Mr Wheeler said that the Bank is also concerned about the financial stability risks associated with the housing market, in particular the scale of housing lending, and especially high loan-to-value ratio (LVR) lending.
“Risks associated with excessive housing demand could normally be constrained by raising official interest rates and letting them feed through into higher mortgage costs. However, this would carry significant risks of a further strengthening in the exchange rate and further downward pressure on tradable goods prices. This might, in turn, be expected to push CPI inflation further below the 1 to 3 percent target range.
“This is where macro-prudential policies can play a useful role in promoting financial stability. Capital and liquidity overlays can help build up buffers in the banking system while adding to the cost of bank funding. And loan-to-value restrictions may help to reduce the actual supply of mortgage lending.
“If house price pressures abated, it would increase the possibility that the OCR could remain at its current level for longer than through this year. Similarly, if housing pressures are much less of a concern and the exchange rate continues to appreciate and the inflation risk looks low, it may create opportunities to lower the OCR,” Mr Wheeler said.”
This is a bit stronger language than we have heard to date. Particularly the comment that “We are prepared to scale up our foreign exchange activities if we see opportunities to have greater influence.” So the RBNZ may potentially do more than the somewhat paltry $256 million foreign currency intervention in April to try and stem the rise of the dollar (previous efforts back in 2007 totaled $2.36 billion). Also the odds look more likely of the RBNZ introducing some kind of lending restrictions on banks.
In fact this is looking very likely now as they have released a consultation paper on their “macro prudential tools” which says:
“The Reserve Bank’s intention in undertaking this consultation is to ensure that the banking system is sufficiently well positioned so that LVR restrictions could be applied in the relatively near future should this be considered necessary,”
“The RBNZ would primarily target mortgage loans with LVRs of 80 percent and above, and focus on a ‘speed limit’ approach (whereby it would restrict the share of new lending that banks can extend to borrowers with low deposits), rather than banning such loans altogether,” Westpac Banking Corp senior economist Felix Delbruck said in a note.

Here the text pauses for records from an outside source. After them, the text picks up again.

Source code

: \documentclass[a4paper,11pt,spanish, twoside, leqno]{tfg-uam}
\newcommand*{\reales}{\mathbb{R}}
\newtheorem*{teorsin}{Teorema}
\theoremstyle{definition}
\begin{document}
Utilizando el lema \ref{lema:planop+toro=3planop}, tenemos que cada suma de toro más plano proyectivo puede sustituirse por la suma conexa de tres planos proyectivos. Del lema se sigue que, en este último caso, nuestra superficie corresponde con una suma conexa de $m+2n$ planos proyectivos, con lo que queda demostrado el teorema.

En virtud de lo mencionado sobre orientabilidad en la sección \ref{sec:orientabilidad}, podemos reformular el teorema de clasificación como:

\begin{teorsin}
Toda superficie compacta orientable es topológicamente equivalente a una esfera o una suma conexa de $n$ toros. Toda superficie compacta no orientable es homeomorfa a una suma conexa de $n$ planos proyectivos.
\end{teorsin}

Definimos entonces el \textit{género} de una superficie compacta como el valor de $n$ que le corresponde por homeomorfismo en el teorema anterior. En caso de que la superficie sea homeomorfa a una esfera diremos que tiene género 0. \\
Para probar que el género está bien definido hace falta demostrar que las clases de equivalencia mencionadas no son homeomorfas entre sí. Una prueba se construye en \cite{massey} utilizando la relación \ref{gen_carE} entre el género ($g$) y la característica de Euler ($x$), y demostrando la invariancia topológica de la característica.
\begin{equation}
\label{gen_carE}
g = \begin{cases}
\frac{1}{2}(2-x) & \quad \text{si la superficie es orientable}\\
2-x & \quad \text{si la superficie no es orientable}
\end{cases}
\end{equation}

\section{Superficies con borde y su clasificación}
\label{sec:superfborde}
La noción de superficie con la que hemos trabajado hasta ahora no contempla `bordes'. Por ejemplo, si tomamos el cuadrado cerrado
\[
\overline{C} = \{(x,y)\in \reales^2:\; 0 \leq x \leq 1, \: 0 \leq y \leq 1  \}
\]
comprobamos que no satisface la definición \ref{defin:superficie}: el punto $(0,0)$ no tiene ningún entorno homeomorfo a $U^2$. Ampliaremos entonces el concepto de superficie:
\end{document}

“The RBNZ is keen to give macro-prudential tools a fair crack – possibly before moving the OCR. As such the implication could be a later start to rate hikes as the RBNZ watches for any impact on lending and the housing market (which at this stage is very uncertain),” Delbruck said.”
So as we’ve been saying for a while we could yet see the opposite of what the bank economists are projecting and see lower rates rather than higher rates in the future.
Turning Israeli, I Really Think So
You might recall last week we mentioned Israel and how their central bank had already taken this approach. Introducing 25% minimum deposits for first home buyers while cutting interest rates at the same time.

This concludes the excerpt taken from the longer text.